Lane and VanderNoot, a molecular biologist and an analytical chemist, respectively, are both in the Biosystems Research department at Sandia's Livermore, Calif., site. In addressing the HAB problem, they will employ laser-induced fluorescence and other separation methods inherent in Sandia's µChemLab(tm) ("Micro" ChemLab) technology. Along with a small team of Sandia colleagues and external collaborators, they have commenced with the research, which could lead to longer-term funding after the initial "proof of principle" work has been completed.
Sandia is a National Nuclear Security Administration laboratory.

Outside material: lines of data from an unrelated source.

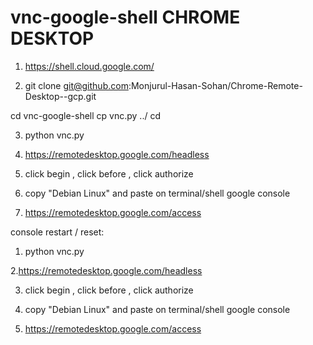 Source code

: # vnc-google-shell CHROME DESKTOP

  1. https://shell.cloud.google.com/
 

  2. git clone git@github.com:Monjurul-Hasan-Sohan/Chrome-Remote-Desktop--gcp.git
     
cd vnc-google-shell
cp vnc.py ../
cd

  3. python vnc.py

  4. https://remotedesktop.google.com/headless

  5. click begin , click before , click authorize
 
  6. copy "Debian Linux" and paste on terminal/shell google console

  7. https://remotedesktop.google.com/access




console restart / reset:
  1. python vnc.py

  2.https://remotedesktop.google.com/headless 
  
  3. click begin , click before , click authorize

  4. copy "Debian Linux" and paste on terminal/shell google console

  5. https://remotedesktop.google.com/access

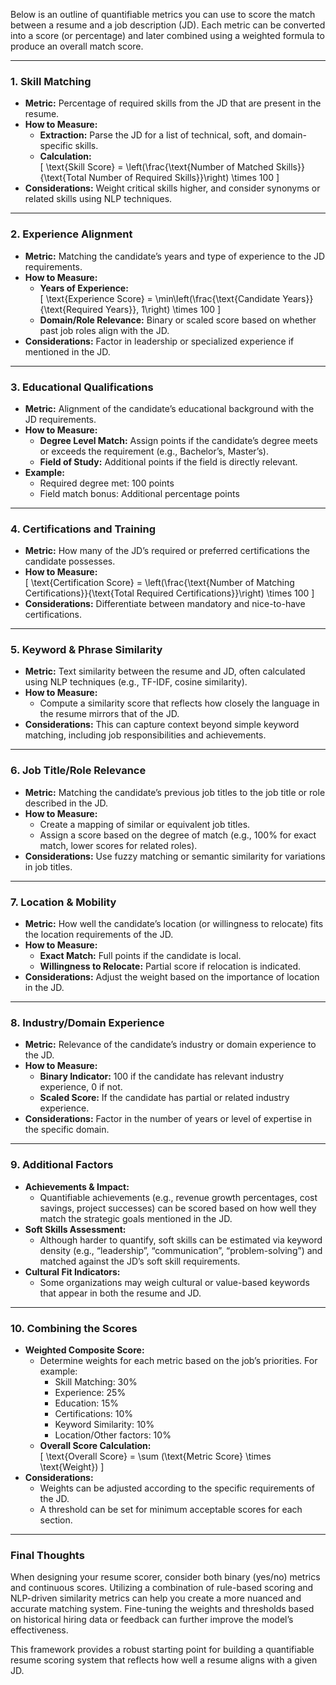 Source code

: Below is an outline of quantifiable metrics you can use to score the match between a resume and a job description (JD). Each metric can be converted into a score (or percentage) and later combined using a weighted formula to produce an overall match score.

---

### 1. **Skill Matching**
- **Metric:** Percentage of required skills from the JD that are present in the resume.
- **How to Measure:**  
  - **Extraction:** Parse the JD for a list of technical, soft, and domain-specific skills.
  - **Calculation:**  
    \[
    \text{Skill Score} = \left(\frac{\text{Number of Matched Skills}}{\text{Total Number of Required Skills}}\right) \times 100
    \]
- **Considerations:** Weight critical skills higher, and consider synonyms or related skills using NLP techniques.

---

### 2. **Experience Alignment**
- **Metric:** Matching the candidate’s years and type of experience to the JD requirements.
- **How to Measure:**  
  - **Years of Experience:**  
    \[
    \text{Experience Score} = \min\left(\frac{\text{Candidate Years}}{\text{Required Years}}, 1\right) \times 100
    \]
  - **Domain/Role Relevance:** Binary or scaled score based on whether past job roles align with the JD.
- **Considerations:** Factor in leadership or specialized experience if mentioned in the JD.

---

### 3. **Educational Qualifications**
- **Metric:** Alignment of the candidate’s educational background with the JD requirements.
- **How to Measure:**  
  - **Degree Level Match:** Assign points if the candidate’s degree meets or exceeds the requirement (e.g., Bachelor’s, Master’s).
  - **Field of Study:** Additional points if the field is directly relevant.
- **Example:**  
  - Required degree met: 100 points  
  - Field match bonus: Additional percentage points

---

### 4. **Certifications and Training**
- **Metric:** How many of the JD’s required or preferred certifications the candidate possesses.
- **How to Measure:**  
  \[
  \text{Certification Score} = \left(\frac{\text{Number of Matching Certifications}}{\text{Total Required Certifications}}\right) \times 100
  \]
- **Considerations:** Differentiate between mandatory and nice-to-have certifications.

---

### 5. **Keyword & Phrase Similarity**
- **Metric:** Text similarity between the resume and JD, often calculated using NLP techniques (e.g., TF-IDF, cosine similarity).
- **How to Measure:**  
  - Compute a similarity score that reflects how closely the language in the resume mirrors that of the JD.
- **Considerations:** This can capture context beyond simple keyword matching, including job responsibilities and achievements.

---

### 6. **Job Title/Role Relevance**
- **Metric:** Matching the candidate’s previous job titles to the job title or role described in the JD.
- **How to Measure:**  
  - Create a mapping of similar or equivalent job titles.
  - Assign a score based on the degree of match (e.g., 100% for exact match, lower scores for related roles).
- **Considerations:** Use fuzzy matching or semantic similarity for variations in job titles.

---

### 7. **Location & Mobility**
- **Metric:** How well the candidate’s location (or willingness to relocate) fits the location requirements of the JD.
- **How to Measure:**  
  - **Exact Match:** Full points if the candidate is local.
  - **Willingness to Relocate:** Partial score if relocation is indicated.
- **Considerations:** Adjust the weight based on the importance of location in the JD.

---

### 8. **Industry/Domain Experience**
- **Metric:** Relevance of the candidate’s industry or domain experience to the JD.
- **How to Measure:**  
  - **Binary Indicator:** 100 if the candidate has relevant industry experience, 0 if not.
  - **Scaled Score:** If the candidate has partial or related industry experience.
- **Considerations:** Factor in the number of years or level of expertise in the specific domain.

---

### 9. **Additional Factors**
- **Achievements & Impact:**  
  - Quantifiable achievements (e.g., revenue growth percentages, cost savings, project successes) can be scored based on how well they match the strategic goals mentioned in the JD.
- **Soft Skills Assessment:**  
  - Although harder to quantify, soft skills can be estimated via keyword density (e.g., “leadership”, “communication”, “problem-solving”) and matched against the JD’s soft skill requirements.
- **Cultural Fit Indicators:**  
  - Some organizations may weigh cultural or value-based keywords that appear in both the resume and JD.

---

### 10. **Combining the Scores**
- **Weighted Composite Score:**  
  - Determine weights for each metric based on the job’s priorities. For example:
    - Skill Matching: 30%
    - Experience: 25%
    - Education: 15%
    - Certifications: 10%
    - Keyword Similarity: 10%
    - Location/Other factors: 10%
  - **Overall Score Calculation:**  
    \[
    \text{Overall Score} = \sum (\text{Metric Score} \times \text{Weight})
    \]
- **Considerations:**  
  - Weights can be adjusted according to the specific requirements of the JD.
  - A threshold can be set for minimum acceptable scores for each section.

---

### Final Thoughts
When designing your resume scorer, consider both binary (yes/no) metrics and continuous scores. Utilizing a combination of rule-based scoring and NLP-driven similarity metrics can help you create a more nuanced and accurate matching system. Fine-tuning the weights and thresholds based on historical hiring data or feedback can further improve the model’s effectiveness.

This framework provides a robust starting point for building a quantifiable resume scoring system that reflects how well a resume aligns with a given JD.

HABs: devastating for coastal ecology and fisheries
Harmful algal blooms are widely acknowledged to be a severe coastal resource management issue, adversely impacting virtually every coastal region. Current methods for detecting the poisonous toxins characteristic of the blooms are cumbersome, require either expensive reagents or animal testing, or are unable to quantify toxins - critical information for managing shellfish beds. The technologies under development at Sandia would eliminate these problems.
"Today's standard detection methods, frankly, are too slow and labor-intensive," said Lane. "By the time the process is complete, it's too late: the shellfish beds are already toxic." The ability to quickly sample organisms low on the food chain, Lane said, can provide an early warning system to help protect communities from exposure to toxins.